# Task goal:
Below are the records; copy each line in which "Backend" can be found.

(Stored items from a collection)

★ ★ ★ ★

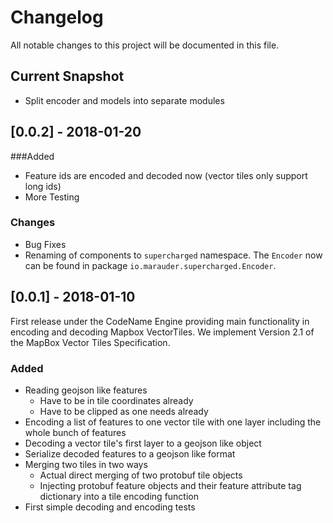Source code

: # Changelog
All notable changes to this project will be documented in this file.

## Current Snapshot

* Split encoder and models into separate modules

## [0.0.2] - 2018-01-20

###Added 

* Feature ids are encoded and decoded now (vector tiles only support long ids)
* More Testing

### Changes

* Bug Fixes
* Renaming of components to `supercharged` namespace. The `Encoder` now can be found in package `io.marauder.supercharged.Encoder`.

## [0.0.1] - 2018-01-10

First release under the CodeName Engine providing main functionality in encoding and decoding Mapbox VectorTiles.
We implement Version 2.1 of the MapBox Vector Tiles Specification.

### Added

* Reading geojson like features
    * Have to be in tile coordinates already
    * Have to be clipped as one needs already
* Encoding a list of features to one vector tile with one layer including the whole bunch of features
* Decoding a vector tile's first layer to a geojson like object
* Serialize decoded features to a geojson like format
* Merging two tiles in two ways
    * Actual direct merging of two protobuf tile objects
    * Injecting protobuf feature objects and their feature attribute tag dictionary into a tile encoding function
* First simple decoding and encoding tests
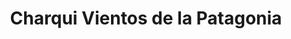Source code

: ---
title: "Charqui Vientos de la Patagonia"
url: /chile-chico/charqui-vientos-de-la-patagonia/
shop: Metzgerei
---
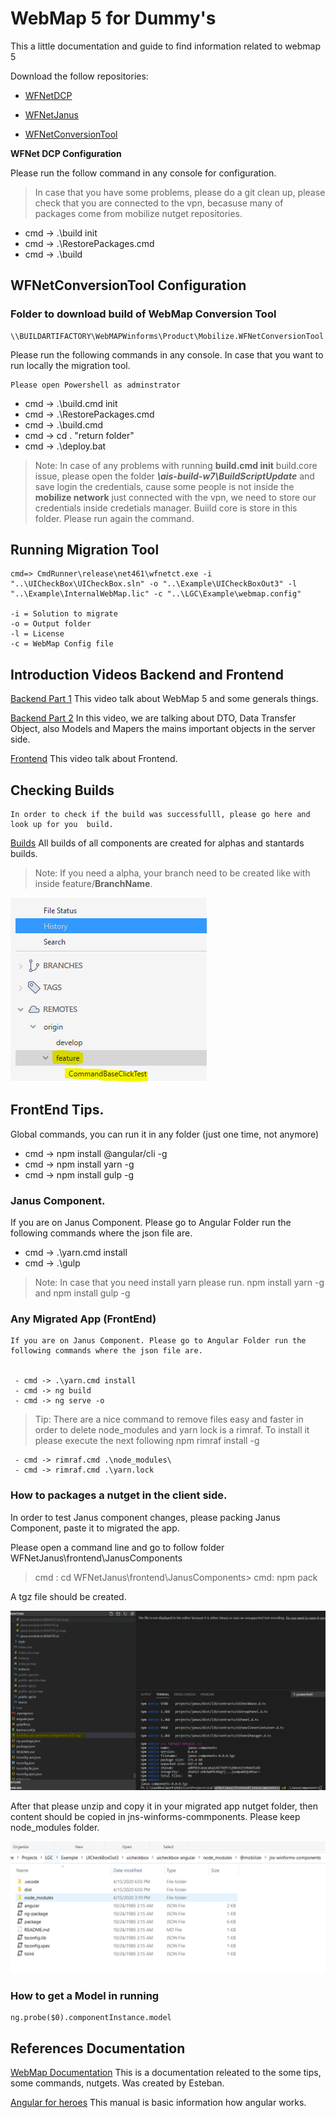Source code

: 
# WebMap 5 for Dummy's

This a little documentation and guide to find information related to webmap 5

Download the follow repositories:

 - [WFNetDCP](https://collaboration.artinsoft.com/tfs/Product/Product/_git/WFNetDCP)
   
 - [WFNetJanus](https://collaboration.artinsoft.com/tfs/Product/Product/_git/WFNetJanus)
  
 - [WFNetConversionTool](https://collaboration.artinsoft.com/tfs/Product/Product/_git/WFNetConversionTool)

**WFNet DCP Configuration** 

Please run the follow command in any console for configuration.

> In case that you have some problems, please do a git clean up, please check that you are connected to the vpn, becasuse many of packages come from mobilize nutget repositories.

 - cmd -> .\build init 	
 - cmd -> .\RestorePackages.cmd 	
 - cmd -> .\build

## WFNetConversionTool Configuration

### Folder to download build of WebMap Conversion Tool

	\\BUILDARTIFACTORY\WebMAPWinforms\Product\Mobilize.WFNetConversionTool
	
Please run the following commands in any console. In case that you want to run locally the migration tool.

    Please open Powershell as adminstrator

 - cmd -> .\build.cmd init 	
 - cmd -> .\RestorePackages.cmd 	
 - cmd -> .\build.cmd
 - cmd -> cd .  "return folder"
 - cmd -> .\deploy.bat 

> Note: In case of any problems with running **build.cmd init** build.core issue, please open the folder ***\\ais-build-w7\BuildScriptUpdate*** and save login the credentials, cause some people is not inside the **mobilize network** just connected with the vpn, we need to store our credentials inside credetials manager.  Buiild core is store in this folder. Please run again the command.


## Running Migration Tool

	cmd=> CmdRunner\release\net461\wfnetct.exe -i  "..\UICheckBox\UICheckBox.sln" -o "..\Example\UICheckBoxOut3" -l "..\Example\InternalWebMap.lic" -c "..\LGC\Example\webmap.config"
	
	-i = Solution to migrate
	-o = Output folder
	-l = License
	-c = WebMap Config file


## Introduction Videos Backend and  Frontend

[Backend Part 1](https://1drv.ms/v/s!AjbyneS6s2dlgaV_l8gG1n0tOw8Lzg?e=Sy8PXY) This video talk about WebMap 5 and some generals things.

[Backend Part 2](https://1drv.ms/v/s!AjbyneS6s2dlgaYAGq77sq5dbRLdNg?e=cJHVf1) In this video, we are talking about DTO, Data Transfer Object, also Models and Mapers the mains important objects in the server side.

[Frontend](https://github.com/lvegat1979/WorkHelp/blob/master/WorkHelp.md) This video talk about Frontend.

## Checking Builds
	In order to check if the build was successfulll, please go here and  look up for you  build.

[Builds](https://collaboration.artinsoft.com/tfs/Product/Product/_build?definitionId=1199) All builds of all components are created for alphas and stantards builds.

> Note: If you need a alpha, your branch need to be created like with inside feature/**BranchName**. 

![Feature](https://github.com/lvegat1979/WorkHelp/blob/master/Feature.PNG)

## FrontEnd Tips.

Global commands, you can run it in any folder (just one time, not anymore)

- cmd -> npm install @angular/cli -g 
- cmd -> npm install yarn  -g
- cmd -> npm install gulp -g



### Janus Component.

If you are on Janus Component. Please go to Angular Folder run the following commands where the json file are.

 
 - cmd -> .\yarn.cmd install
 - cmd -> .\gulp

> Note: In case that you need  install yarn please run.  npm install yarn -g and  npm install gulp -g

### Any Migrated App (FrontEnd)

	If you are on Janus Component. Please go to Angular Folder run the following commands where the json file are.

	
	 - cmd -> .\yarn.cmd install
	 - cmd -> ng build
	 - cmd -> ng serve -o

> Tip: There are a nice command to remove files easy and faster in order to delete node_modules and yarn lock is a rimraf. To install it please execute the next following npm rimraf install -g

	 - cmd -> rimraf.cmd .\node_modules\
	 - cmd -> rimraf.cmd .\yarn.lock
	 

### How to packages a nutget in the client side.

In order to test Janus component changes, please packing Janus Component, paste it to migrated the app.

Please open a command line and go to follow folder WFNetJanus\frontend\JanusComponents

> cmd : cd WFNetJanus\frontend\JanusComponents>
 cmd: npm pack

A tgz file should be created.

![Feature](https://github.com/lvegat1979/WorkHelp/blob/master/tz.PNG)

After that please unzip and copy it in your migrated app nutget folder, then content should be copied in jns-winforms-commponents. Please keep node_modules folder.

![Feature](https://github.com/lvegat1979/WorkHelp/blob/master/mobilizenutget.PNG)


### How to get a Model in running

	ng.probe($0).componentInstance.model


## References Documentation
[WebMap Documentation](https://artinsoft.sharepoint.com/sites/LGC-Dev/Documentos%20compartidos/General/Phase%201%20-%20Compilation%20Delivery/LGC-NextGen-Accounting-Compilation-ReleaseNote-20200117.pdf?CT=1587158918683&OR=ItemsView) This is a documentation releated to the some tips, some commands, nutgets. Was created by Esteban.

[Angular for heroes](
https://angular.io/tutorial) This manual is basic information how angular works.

★ ★ ★ ★

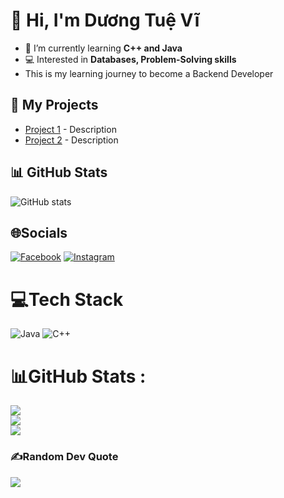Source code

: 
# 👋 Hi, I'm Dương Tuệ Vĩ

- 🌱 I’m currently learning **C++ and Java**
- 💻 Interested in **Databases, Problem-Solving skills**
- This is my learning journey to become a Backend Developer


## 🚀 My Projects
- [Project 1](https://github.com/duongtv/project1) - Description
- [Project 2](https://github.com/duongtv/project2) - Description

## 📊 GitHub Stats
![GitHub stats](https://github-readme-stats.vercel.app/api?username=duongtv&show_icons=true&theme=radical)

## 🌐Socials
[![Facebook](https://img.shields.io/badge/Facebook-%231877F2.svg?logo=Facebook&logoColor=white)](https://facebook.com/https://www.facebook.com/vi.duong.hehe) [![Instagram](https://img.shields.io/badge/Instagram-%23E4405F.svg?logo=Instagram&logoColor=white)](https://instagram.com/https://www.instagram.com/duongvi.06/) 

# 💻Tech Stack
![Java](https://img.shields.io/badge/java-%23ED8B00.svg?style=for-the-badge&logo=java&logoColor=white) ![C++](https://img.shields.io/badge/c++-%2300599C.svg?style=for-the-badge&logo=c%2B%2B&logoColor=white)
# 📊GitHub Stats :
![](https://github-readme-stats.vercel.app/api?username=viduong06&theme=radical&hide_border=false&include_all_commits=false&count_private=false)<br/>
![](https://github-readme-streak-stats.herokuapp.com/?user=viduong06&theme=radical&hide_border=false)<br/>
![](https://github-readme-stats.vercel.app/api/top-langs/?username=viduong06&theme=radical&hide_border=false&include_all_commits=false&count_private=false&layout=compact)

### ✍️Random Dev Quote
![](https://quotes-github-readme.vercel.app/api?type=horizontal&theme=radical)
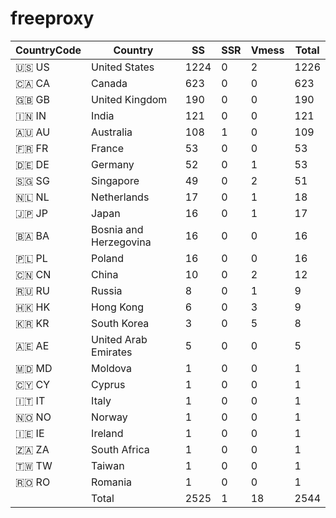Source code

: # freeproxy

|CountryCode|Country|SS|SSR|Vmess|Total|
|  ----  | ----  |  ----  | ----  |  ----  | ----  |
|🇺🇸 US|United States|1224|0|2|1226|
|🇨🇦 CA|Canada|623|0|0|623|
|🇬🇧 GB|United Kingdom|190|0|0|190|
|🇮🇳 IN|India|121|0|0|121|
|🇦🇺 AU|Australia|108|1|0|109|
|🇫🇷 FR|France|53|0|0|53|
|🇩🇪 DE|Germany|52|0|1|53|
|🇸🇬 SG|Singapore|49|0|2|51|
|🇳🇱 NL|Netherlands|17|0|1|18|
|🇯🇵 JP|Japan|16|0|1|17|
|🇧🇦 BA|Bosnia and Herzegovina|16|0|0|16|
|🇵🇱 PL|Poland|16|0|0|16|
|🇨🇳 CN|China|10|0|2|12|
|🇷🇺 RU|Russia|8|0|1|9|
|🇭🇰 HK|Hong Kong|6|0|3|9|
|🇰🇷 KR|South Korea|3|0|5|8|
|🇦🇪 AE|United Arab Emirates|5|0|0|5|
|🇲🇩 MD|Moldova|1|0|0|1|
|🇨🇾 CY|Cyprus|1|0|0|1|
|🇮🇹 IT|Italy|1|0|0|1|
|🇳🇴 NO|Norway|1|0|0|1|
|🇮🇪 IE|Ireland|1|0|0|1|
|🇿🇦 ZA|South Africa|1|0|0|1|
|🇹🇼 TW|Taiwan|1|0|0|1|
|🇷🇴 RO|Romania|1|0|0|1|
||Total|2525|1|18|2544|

★ ★ ★ ★

# Written response:
## Introduction Videos Backend and  Frontend
[Backend Part 1](https://1drv.ms/v/s!AjbyneS6s2dlgaV_l8gG1n0tOw8Lzg?e=Sy8PXY) This video talk about WebMap 5 and some generals things.
[Backend Part 2](https://1drv.ms/v/s!AjbyneS6s2dlgaYAGq77sq5dbRLdNg?e=cJHVf1) In this video, we are talking about DTO, Data Transfer Object, also Models and Mapers the mains important objects in the server side.
- This is my learning journey to become a Backend Developer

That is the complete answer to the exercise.